Healthy myeloid-derived suppressor cells express the surface ectoenzyme Vanin-2 (VNN2)

• Published in: Molecular immunology Vol. 142; pp. 1 - 10
• Main Authors: Soler, David C., Kerstetter-Fogle, Amber, Young, Andrew B., Rayman, Pat, Finke, James H., Debanne, Sarah M., Cooper, Kevin D., Barnholtz-Sloan, Jill, Sloan, Andrew E., McCormick, Thomas S.
• Format: Journal Article
• Language: English
• Published: England Elsevier Ltd 01.02.2022
• Subjects: Amidohydrolases - metabolism; biomarkers; Biomarkers - analysis; CD8-positive T-lymphocytes; CD8-Positive T-Lymphocytes - immunology; Cell Adhesion Molecules - metabolism; cell proliferation; Cell Proliferation - physiology; glioma; Glioma - diagnosis; Glioma - pathology; GPI-80; GPI-Linked Proteins - metabolism; HLA-DR Antigens - metabolism; Humans; immunology; Immunosuppression; Lipopolysaccharide Receptors - metabolism; Lymphocyte Activation - immunology; Membrane Proteins - metabolism; microarray technology; Mo-MDSC; monocytes; Monocytes - immunology; Myeloid-Derived Suppressor Cells - immunology; Neoplasm Grading; phenotype; Protein Array Analysis; Sialic Acid Binding Ig-like Lectin 3 - metabolism; VNN2; Immunosuppression; VNN2; GPI-80; Mo-MDSC
• ISSN: 0161-5890; 1872-9142; 1872-9142
• DOI: 10.1016/j.molimm.2021.12.011

•Several novel surface proteins were identified in monocytic MDSC from healthy patients.•Monocytic MDSC present in healthy patients express high levels of the surface VNN2 ectoenzyme.•VNN2 levels decrease in monocytic MDSC present in high-grade glioma patients.•VNN2 might work as a circuit breaker to rein in monocytic MDSC immunosuppressive functions.

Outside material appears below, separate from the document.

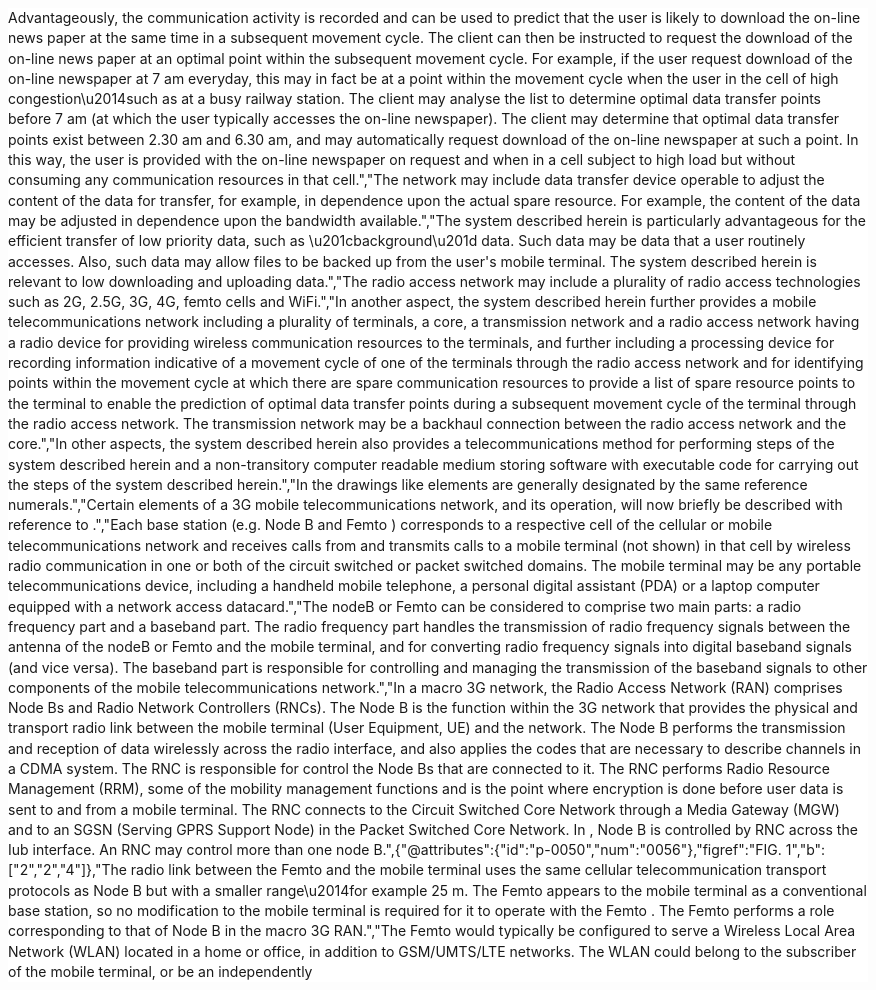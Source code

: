 Advantageously, the communication activity is recorded and can be used to predict that the user is likely to download the on-line news paper at the same time in a subsequent movement cycle. The client can then be instructed to request the download of the on-line news paper at an optimal point within the subsequent movement cycle. For example, if the user request download of the on-line newspaper at 7 am everyday, this may in fact be at a point within the movement cycle when the user in the cell of high congestion\u2014such as at a busy railway station. The client may analyse the list to determine optimal data transfer points before 7 am (at which the user typically accesses the on-line newspaper). The client may determine that optimal data transfer points exist between 2.30 am and 6.30 am, and may automatically request download of the on-line newspaper at such a point. In this way, the user is provided with the on-line newspaper on request and when in a cell subject to high load but without consuming any communication resources in that cell.","The network may include data transfer device operable to adjust the content of the data for transfer, for example, in dependence upon the actual spare resource. For example, the content of the data may be adjusted in dependence upon the bandwidth available.","The system described herein is particularly advantageous for the efficient transfer of low priority data, such as \u201cbackground\u201d data. Such data may be data that a user routinely accesses. Also, such data may allow files to be backed up from the user's mobile terminal. The system described herein is relevant to low downloading and uploading data.","The radio access network may include a plurality of radio access technologies such as 2G, 2.5G, 3G, 4G, femto cells and WiFi.","In another aspect, the system described herein further provides a mobile telecommunications network including a plurality of terminals, a core, a transmission network and a radio access network having a radio device for providing wireless communication resources to the terminals, and further including a processing device for recording information indicative of a movement cycle of one of the terminals through the radio access network and for identifying points within the movement cycle at which there are spare communication resources to provide a list of spare resource points to the terminal to enable the prediction of optimal data transfer points during a subsequent movement cycle of the terminal through the radio access network. The transmission network may be a backhaul connection between the radio access network and the core.","In other aspects, the system described herein also provides a telecommunications method for performing steps of the system described herein and a non-transitory computer readable medium storing software with executable code for carrying out the steps of the system described herein.","In the drawings like elements are generally designated by the same reference numerals.","Certain elements of a 3G mobile telecommunications network, and its operation, will now briefly be described with reference to .","Each base station (e.g. Node B  and Femto ) corresponds to a respective cell of the cellular or mobile telecommunications network and receives calls from and transmits calls to a mobile terminal (not shown) in that cell by wireless radio communication in one or both of the circuit switched or packet switched domains. The mobile terminal may be any portable telecommunications device, including a handheld mobile telephone, a personal digital assistant (PDA) or a laptop computer equipped with a network access datacard.","The nodeB  or Femto  can be considered to comprise two main parts: a radio frequency part and a baseband part. The radio frequency part handles the transmission of radio frequency signals between the antenna of the nodeB  or Femto  and the mobile terminal, and for converting radio frequency signals into digital baseband signals (and vice versa). The baseband part is responsible for controlling and managing the transmission of the baseband signals to other components of the mobile telecommunications network.","In a macro 3G network, the Radio Access Network (RAN) comprises Node Bs and Radio Network Controllers (RNCs). The Node B is the function within the 3G network that provides the physical and transport radio link between the mobile terminal (User Equipment, UE) and the network. The Node B performs the transmission and reception of data wirelessly across the radio interface, and also applies the codes that are necessary to describe channels in a CDMA system. The RNC is responsible for control the Node Bs that are connected to it. The RNC performs Radio Resource Management (RRM), some of the mobility management functions and is the point where encryption is done before user data is sent to and from a mobile terminal. The RNC connects to the Circuit Switched Core Network through a Media Gateway (MGW) and to an SGSN (Serving GPRS Support Node)  in the Packet Switched Core Network. In , Node B  is controlled by RNC  across the Iub interface. An RNC may control more than one node B.",{"@attributes":{"id":"p-0050","num":"0056"},"figref":"FIG. 1","b":["2","2","4"]},"The radio link between the Femto  and the mobile terminal uses the same cellular telecommunication transport protocols as Node B  but with a smaller range\u2014for example 25 m. The Femto  appears to the mobile terminal as a conventional base station, so no modification to the mobile terminal is required for it to operate with the Femto . The Femto  performs a role corresponding to that of Node B  in the macro 3G RAN.","The Femto  would typically be configured to serve a Wireless Local Area Network (WLAN) located in a home or office, in addition to GSM\/UMTS\/LTE networks. The WLAN could belong to the subscriber of the mobile terminal, or be an independently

Study of human monocytic Myeloid-Derived Suppressor cells Mo-MDSC (CD14+ HLA-DRneg/low) has been hampered by the lack of positive cell-surface markers. In order to identify positive markers for Mo-MDSC, we performed microarray analysis comparing Mo-MDSC cells from healthy subjects versus CD14+ HLA-DRhigh monocytes. We have identified the surface ectoenzyme Vanin-2(VNN2) protein as a novel biomarker highly-enriched in healthy subjects Mo-MDSC. Indeed, healthy subjects Mo-MDSC cells expressed 68 % VNN2, whereas only 9% VNN2 expression was observed on CD14+ HLA-DRhigh cells (n = 4 p < 0.01). The top 10 percent positive VNN2 monocytes expressed CD33 and CD11b while being negative for HLA-DR, CD3, CD15, CD19 and CD56, consistent with a Mo-MDSC phenotype. CD14+VNN2high monocytes were able to inhibit CD8 T cell proliferation comparably to traditional Mo-MDSC at 51 % and 48 % respectively. However, VNN2 expression on CD14+ monocytes from glioma patients was inversely correlated to their grade. CD14+VNN2high monocytes thus appear to mark a monocytic population similar to Mo-MDSC only in healthy subjects, which may be useful for tumor diagnoses.